REQUIRED WORK:
Your copy should contain exactly the lines from the start of the material through the line containing "Each Azure region", and no pictures.

DATA LISTING:
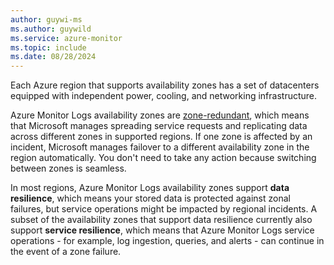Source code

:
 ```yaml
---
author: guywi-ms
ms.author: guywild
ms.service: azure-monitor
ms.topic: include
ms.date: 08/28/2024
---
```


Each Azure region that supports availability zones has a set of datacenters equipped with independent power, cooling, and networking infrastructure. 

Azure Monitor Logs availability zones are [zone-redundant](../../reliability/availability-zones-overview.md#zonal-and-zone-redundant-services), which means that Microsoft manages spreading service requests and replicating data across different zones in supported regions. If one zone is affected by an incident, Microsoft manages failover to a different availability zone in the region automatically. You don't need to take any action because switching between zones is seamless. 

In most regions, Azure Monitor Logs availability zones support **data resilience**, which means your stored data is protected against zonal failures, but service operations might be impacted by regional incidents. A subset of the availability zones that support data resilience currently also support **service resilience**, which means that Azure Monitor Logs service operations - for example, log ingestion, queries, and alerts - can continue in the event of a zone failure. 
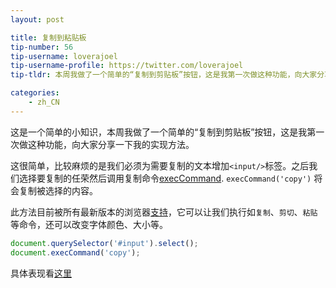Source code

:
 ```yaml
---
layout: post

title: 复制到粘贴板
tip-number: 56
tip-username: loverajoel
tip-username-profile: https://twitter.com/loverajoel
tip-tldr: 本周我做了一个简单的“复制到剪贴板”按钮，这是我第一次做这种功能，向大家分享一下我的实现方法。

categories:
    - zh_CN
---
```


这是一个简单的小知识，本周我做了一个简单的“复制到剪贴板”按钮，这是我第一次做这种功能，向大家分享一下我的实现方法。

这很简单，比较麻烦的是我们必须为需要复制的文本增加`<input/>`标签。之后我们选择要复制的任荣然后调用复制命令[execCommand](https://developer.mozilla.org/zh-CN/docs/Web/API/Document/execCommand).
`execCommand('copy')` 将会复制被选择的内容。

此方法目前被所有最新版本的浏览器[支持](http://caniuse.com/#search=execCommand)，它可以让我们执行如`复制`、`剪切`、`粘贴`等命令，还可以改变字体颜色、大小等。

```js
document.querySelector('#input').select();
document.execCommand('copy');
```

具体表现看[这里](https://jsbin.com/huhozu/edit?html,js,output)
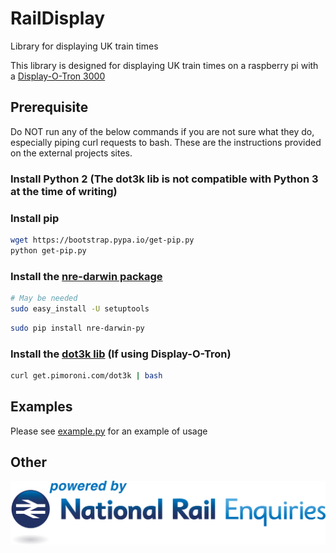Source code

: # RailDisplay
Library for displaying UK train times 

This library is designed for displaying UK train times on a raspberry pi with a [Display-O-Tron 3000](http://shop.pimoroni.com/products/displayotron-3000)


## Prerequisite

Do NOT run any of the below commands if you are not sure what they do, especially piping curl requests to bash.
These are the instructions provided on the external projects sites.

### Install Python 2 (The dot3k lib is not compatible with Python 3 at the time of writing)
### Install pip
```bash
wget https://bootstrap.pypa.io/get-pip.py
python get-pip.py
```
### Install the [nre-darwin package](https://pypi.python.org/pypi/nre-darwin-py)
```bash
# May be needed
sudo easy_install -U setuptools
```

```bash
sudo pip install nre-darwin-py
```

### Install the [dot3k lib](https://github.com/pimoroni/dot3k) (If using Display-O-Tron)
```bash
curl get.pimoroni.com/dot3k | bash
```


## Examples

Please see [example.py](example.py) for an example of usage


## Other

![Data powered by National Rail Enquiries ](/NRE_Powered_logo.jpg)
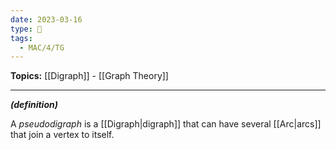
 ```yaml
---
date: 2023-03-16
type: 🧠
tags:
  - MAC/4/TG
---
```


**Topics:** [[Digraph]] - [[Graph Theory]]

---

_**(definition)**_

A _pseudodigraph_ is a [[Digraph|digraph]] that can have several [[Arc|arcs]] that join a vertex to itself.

WRITTEN SOLUTION:
Source code

:
 ```yaml
---
author: guywi-ms
ms.author: guywild
ms.service: azure-monitor
ms.topic: include
ms.date: 08/28/2024
---
```


Each Azure region that supports availability zones has a set of datacenters equipped with independent power, cooling, and networking infrastructure. 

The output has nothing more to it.